More often than not there are many different ways to solve a particular task. I encountered this trait when coding a solution to the k-combinations (N-choose-k) problem. A combination is the action of selecting a set number of elements from a larger group, where order is not considered (unlike a permutation). An example of a combination is in the cards you are dealt in a poker hand - from the possible 52 cards, you are dealt 5 (52 choose 5). We can calculate the unique hand offerings in many different ways, allowing us to predict how likely it is for an individual card to be dealt. In this post, I will show examples of solving the 10 choose 2 problem.

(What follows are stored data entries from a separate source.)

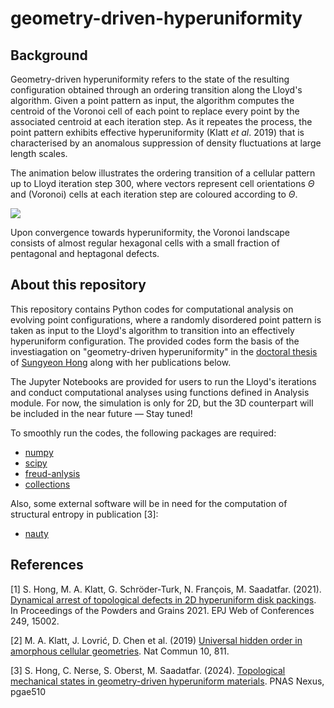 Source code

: # geometry-driven-hyperuniformity

## Background

Geometry-driven hyperuniformity refers to the state of the resulting configuration obtained through an ordering transition along the Lloyd's algorithm.
Given a point pattern as input, the algorithm computes the centroid of the Voronoi cell of each point to replace every point by the associated centroid at each iteration step. 
As it repeates the process, the point pattern exhibits effective hyperuniformity (Klatt *et al*. 2019) that is characterised by an anomalous suppression of density fluctuations at large length scales.

The animation below illustrates the ordering transition of a cellular pattern up to Lloyd iteration step 300, where vectors represent cell orientations $\Theta$ and (Voronoi) cells at each iteration step are coloured according to $\Theta$. 

![](https://github.com/YeoniH/geometry-driven-hyperuniformity/blob/main/N100_Poi-1_t0-300_loop.gif)

Upon convergence towards hyperuniformity, the Voronoi landscape consists of almost regular hexagonal cells with a small fraction of pentagonal and heptagonal defects.

## About this repository

This repository contains Python codes for computational analysis on evolving point configurations, where a randomly disordered point pattern is taken as input to the Lloyd's algorithm to transition into an effectively hyperuniform configuration.
The provided codes form the basis of the investiagation on "geometry-driven hyperuniformity" in the [doctoral thesis](https://openresearch-repository.anu.edu.au/items/71d9e451-34a6-42bf-a389-cb56188bbc18) of [Sungyeon Hong](https://cybernetics.anu.edu.au/people/sungyeon-hong/) along with her publications below.

The Jupyter Notebooks are provided for users to run the Lloyd's iterations and conduct computational analyses using functions defined in Analysis module.
For now, the simulation is only for 2D, but the 3D counterpart will be included in the near future — Stay tuned!

To smoothly run the codes, the following packages are required:
* [numpy](https://numpy.org/)
* [scipy](https://docs.scipy.org/doc/scipy/)
* [freud-anlysis](https://freud.readthedocs.io/en/stable/#)
* [collections](https://docs.python.org/3/library/collections.html)

Also, some external software will be in need for the computation of structural entropy in publication [3]:
* [nauty](https://pallini.di.uniroma1.it/)

## References
[1] S. Hong, M. A. Klatt, G. Schröder-Turk, N. François, M. Saadatfar. (2021). [Dynamical arrest of topological defects in 2D hyperuniform disk packings](https://www.epj-conferences.org/articles/epjconf/abs/2021/03/epjconf_pg2021_15002/epjconf_pg2021_15002.html). In Proceedings of the Powders and Grains 2021. EPJ Web of Conferences 249, 15002.

[2] M. A. Klatt, J. Lovrić, D. Chen et al. (2019) [Universal hidden order in amorphous cellular geometries](https://doi.org/10.1038/s41467-019-08360-5). Nat Commun 10, 811.

[3] S. Hong, C. Nerse, S. Oberst, M. Saadatfar. (2024). [Topological mechanical states in geometry-driven hyperuniform materials](https://doi.org/10.1093/pnasnexus/pgae510). PNAS Nexus, pgae510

The first implementation uses a brute-force approach, generating all the pair-combinations and then returning the total length. This is the most naive solution; however, it is a good example of how useful Scala’s ranges and for-expressions are.

val combinations = (for {
    i <- 1 to 10
    j <- 1 until i
} yield (i, j)) length

The second example I developed uses recursion by identifying the simple observation that there are only two possible outcomes when you choose k elements from N items. Either you choose a particular element, or you do not. With this simple assertion, you are able to code a succinct recursive algorithm.

def choose(n: Int, k: Int): Int =
    if (k == 0 || k == n) 1
    else choose(n - 1, k - 1) + choose(n - 1, k)

val combinations = choose(10, 2)

The final example uses an implicit class which provides integers with the ability to call the method in the typical fashion in which we express it (52 choose 5). I used Scala’s foldLeft to define the factorial calculation without the typical use of recursion, which I found very interesting. Using this private method, I was able to write the choose method based on the well-known mathematical equation. Finally, I also provided access to the factorial calculation via the ! method. Although there is no real requirement for this in the described example, it highlights Scala’s flexible method naming capabilities.

implicit class Combinations(n: Int) {
    private def fact(n: Int): Int = (1 to n).foldLeft(1)(_ * _)
    def ! = fact(n) // allows 10!
    def choose(k: Int): Int = fact(n) / (fact(n - k) * fact(k))
}

val combinations = 10 choose 2

To check that all these examples returned the same result, I used the basic observation that a Set of all the results will not include duplicates, so the size must equal one.

if (Set(a, b, c).size == 1) "Woot!" else "Nope!"